▸ **Problem statement**
Aside from the pictures, the entries should be given again exactly.

[Given information Boundary: Start]

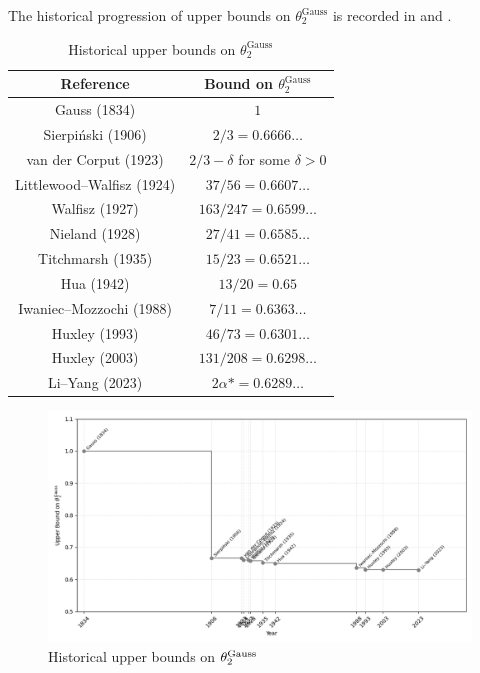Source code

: The historical progression of upper bounds on $\theta_2^{\operatorname{Gauss}}$ is recorded in  and .


\begin{table}[ht]
    \def\arraystretch{1.2}
    \centering
    \caption{Historical upper bounds on $\theta_2^{\operatorname{Gauss}}$}
    \begin{tabular}{|c|c|}
    \hline
    Reference & Bound on $\theta_2^{\operatorname{Gauss}}$\\
    \hline
    Gauss (1834) & $1$\\
    \hline
    Sierpi\'nski (1906) \cite{sierpinski_pewnem_1906} & $2/3 = 0.6666\ldots$\\
    \hline
    van der Corput (1923) \cite{van_der_corput_neue_1923} & $2/3 - \delta$ for some $\delta > 0$\\
    \hline
    Littlewood--Walfisz (1924) \cite{littlewood_lattice_1924} & $37/56 = 0.6607\ldots$\\
    \hline
    Walfisz (1927) \cite{walfisz_teilerprobleme_1927} & $163/247 = 0.6599\ldots$\\
    \hline
    Nieland (1928) \cite{nieland_zum_1928} & $27/41 = 0.6585\ldots$\\
    \hline
    Titchmarsh (1935) \cite{titchmarsh_lattice_points_1935} & $15/23 = 0.6521\ldots$\\
    \hline
    Hua (1942) \cite{hua_lattice_points_1942} & $13/20 = 0.65$\\
    \hline
    Iwaniec--Mozzochi (1988) \cite{iwaniec_divisor_1988} & $7/11 = 0.6363\ldots$ \\
    \hline
    Huxley (1993) \cite{huxley_lattice_1993} & $46/73 = 0.6301\ldots$\\
    \hline
    Huxley (2003) \cite{huxley_exponential_2003} & $131/208 = 0.6298\ldots$\\
    \hline
    Li--Yang (2023) \cite{li_yang_gauss_2024} & $2\alpha* = 0.6289\ldots$\\
    \hline 
    \end{tabular}
\label{gauss-circle-table-2}
\end{table}

\begin{figure}
    \centering
    \includegraphics[width=0.5\linewidth]{chapter/gauss_circle_historical_bounds.png}
    \caption{Historical upper bounds on $\theta_2^{\rm Gauss}$}
    \label{fig:gauss_circle_historical}
\end{figure}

[Given information Boundary: End]

▸ **Answer section**
Source code

: The historical progression of upper bounds on $\theta_2^{\operatorname{Gauss}}$ is recorded in  and .


\begin{table}[ht]
    \def\arraystretch{1.2}
    \centering
    \caption{Historical upper bounds on $\theta_2^{\operatorname{Gauss}}$}
    \begin{tabular}{|c|c|}
    \hline
    Reference & Bound on $\theta_2^{\operatorname{Gauss}}$\\
    \hline
    Gauss (1834) & $1$\\
    \hline
    Sierpi\'nski (1906) \cite{sierpinski_pewnem_1906} & $2/3 = 0.6666\ldots$\\
    \hline
    van der Corput (1923) \cite{van_der_corput_neue_1923} & $2/3 - \delta$ for some $\delta > 0$\\
    \hline
    Littlewood--Walfisz (1924) \cite{littlewood_lattice_1924} & $37/56 = 0.6607\ldots$\\
    \hline
    Walfisz (1927) \cite{walfisz_teilerprobleme_1927} & $163/247 = 0.6599\ldots$\\
    \hline
    Nieland (1928) \cite{nieland_zum_1928} & $27/41 = 0.6585\ldots$\\
    \hline
    Titchmarsh (1935) \cite{titchmarsh_lattice_points_1935} & $15/23 = 0.6521\ldots$\\
    \hline
    Hua (1942) \cite{hua_lattice_points_1942} & $13/20 = 0.65$\\
    \hline
    Iwaniec--Mozzochi (1988) \cite{iwaniec_divisor_1988} & $7/11 = 0.6363\ldots$ \\
    \hline
    Huxley (1993) \cite{huxley_lattice_1993} & $46/73 = 0.6301\ldots$\\
    \hline
    Huxley (2003) \cite{huxley_exponential_2003} & $131/208 = 0.6298\ldots$\\
    \hline
    Li--Yang (2023) \cite{li_yang_gauss_2024} & $2\alpha* = 0.6289\ldots$\\
    \hline 
    \end{tabular}
\label{gauss-circle-table-2}
\end{table}

\begin{figure}
    \centering
    \includegraphics[width=0.5\linewidth]{chapter/gauss_circle_historical_bounds.png}
    \caption{Historical upper bounds on $\theta_2^{\rm Gauss}$}
    \label{fig:gauss_circle_historical}
\end{figure}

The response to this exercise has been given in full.